If you eat, take drugs, or have a pet, the FDA has a little something special just for you.

This week the agency released a draft of the guidelines it intends to follow when genetically engineered animals are up for approval for commercial use. Although these procedures have already been in use for quite a while, this release spells out the process for the first time, and also includes a one month period for public comment.

As spelled out by the FDA, GE animals fall into 6 categories:

· Biopharm animals are those that have undergone genetic engineering to produce particular substances, such as human insulin, for pharmaceutical use.

· Research animals may be engineered to make them more susceptible to particular diseases, such as cancer, in order to gain a better basic understanding of the disease for the development of new therapies or in order to evaluate new medical therapies.
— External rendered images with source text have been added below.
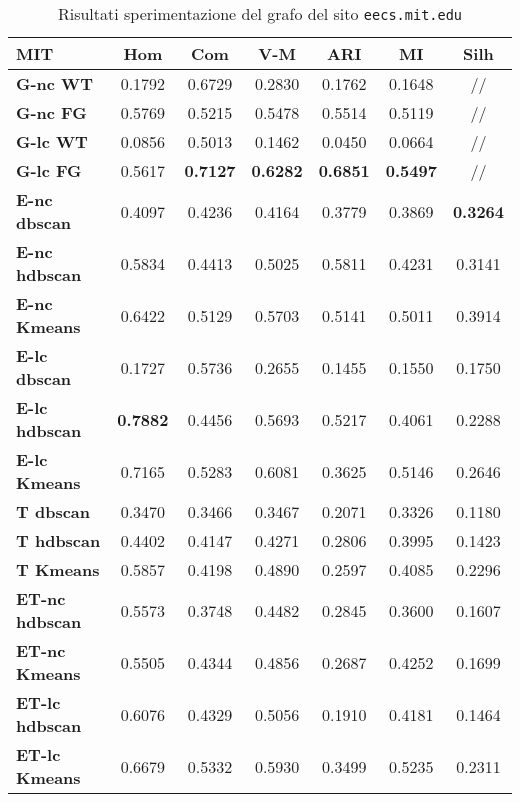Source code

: \begin{table}[H]
	\begin{tabular}{| l | c | c | c | c | c | c |}
	\hline
	\textbf{MIT}  & \textbf{Hom} & \textbf{Com} & \textbf{V-M}  & \textbf{ARI}  & \textbf{MI}  & \textbf{Silh} \\ [2ex] \hline
	\textbf{G-nc WT} & 0.1792 & 0.6729 & 0.2830 & 0.1762 & 0.1648 & // \\ [2ex]
	 \hline
	\textbf{G-nc FG} & 0.5769 & 0.5215 & 0.5478 & 0.5514 & 0.5119 & // \\ [2ex]
	 \hline	
	\textbf{G-lc WT} & 0.0856 & 0.5013 & 0.1462 & 0.0450 & 0.0664 & // \\ [2ex]
	 \hline	
	\textbf{G-lc FG} & 0.5617 & \textbf{0.7127} & \textbf{0.6282} & \textbf{0.6851} & \textbf{0.5497} & // \\ [2ex]
	\hline

	\textbf{E-nc dbscan} & 0.4097 & 0.4236 & 0.4164 & 0.3779 & 0.3869 & \textbf{0.3264}\\ [2ex]
	 \hline 
	\textbf{E-nc hdbscan} & 0.5834 & 0.4413 & 0.5025 & 0.5811 & 0.4231 & 0.3141\\ [2ex]
	 \hline
	\textbf{E-nc Kmeans} & 0.6422 & 0.5129 & 0.5703 & 0.5141 & 0.5011 & 0.3914\\ [2ex]
	 \hline	
	\textbf{E-lc dbscan} & 0.1727 & 0.5736 & 0.2655 & 0.1455 & 0.1550 & 0.1750\\ [2ex]
	\hline
	\textbf{E-lc hdbscan} & \textbf{0.7882} & 0.4456 & 0.5693 & 0.5217 & 0.4061 & 0.2288\\ [2ex]
	\hline
	\textbf{E-lc Kmeans} & 0.7165 & 0.5283 & 0.6081 & 0.3625 & 0.5146 & 0.2646\\ [2ex]
	\hline
	
	\textbf{T dbscan} & 0.3470 & 0.3466 & 0.3467 & 0.2071 & 0.3326 & 0.1180\\ [2ex]
	\hline
	\textbf{T hdbscan} & 0.4402 & 0.4147 & 0.4271 & 0.2806 & 0.3995 & 0.1423\\ [2ex]
	\hline
	\textbf{T Kmeans} & 0.5857 & 0.4198 & 0.4890 & 0.2597 & 0.4085 & 0.2296\\ [2ex]
	\hline
	
	\textbf{ET-nc hdbscan} & 0.5573 & 0.3748 & 0.4482 & 0.2845 & 0.3600 & 0.1607\\ [2ex]
	 \hline
	\textbf{ET-nc Kmeans} & 0.5505 & 0.4344 & 0.4856 & 0.2687 & 0.4252 & 0.1699\\ [2ex]
	 \hline	
	\textbf{ET-lc hdbscan} & 0.6076 & 0.4329 & 0.5056 & 0.1910 & 0.4181 & 0.1464\\ [2ex]
	\hline
	\textbf{ET-lc Kmeans} & 0.6679 & 0.5332 & 0.5930 & 0.3499 & 0.5235 & 0.2311\\ [2ex]
	\hline	
	
	\end{tabular}
	\caption{Risultati sperimentazione del grafo del sito \texttt{eecs.mit.edu}}
	\label{metricheMit}
\end{table}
· Xenotransplant animals are being engineered so they can be used as sources for cells, tissues or organs that can be used for transplantation into humans.

· Companion animals that are modified to enrich or enhance their interaction with humans (i.e., hypoallergenic pets).

· Disease resistant animals may be used either for food use or biopharm applications. These animals have received modifications that make them resistant to common diseases, such as mastitis (a very painful infection of the udder) in dairy cows, or particularly deadly diseases, such as bovine spongiform encephalopathy (BSE).

· Food use animals have been engineered to provide healthier meat, such as pigs that contain healthy omega-3 fatty acids at levels comparable to those in fish.

The toughness of the approval process varies by category. For pets, not so much. For food, the rules are fairly stringent.

The information provided along with the draft regulation is surprisingly readable and informative for government work. It defines genetic engineering, discusses the areas of concern surrounding the safety and effectiveness of GE animals, and provides a clear step by step overview of the approval process. It’s also up front about several features of the guidelines that are obvious topics for classroom debate and passionate letters to the editor: many of the steps are suggestions, not regulations; the agency can waive the rules whenever it sees fit; and the big one – GE foods will not have to be labeled. The FDA is also glad to admit that its guidelines do not take into account the wider ethical questions of genetic engineering.

It's very easy to use genetic engineering in the classroom for the shock and awe of it all - when you play on people's fears, at least they stay awake. It's a little harder to have a balanced, thoughtful discussion of this complicated topic, but the FDA guidelines, which weave together the science, economics, and legalities of GE in one nice, topical package, are a good jumping off point.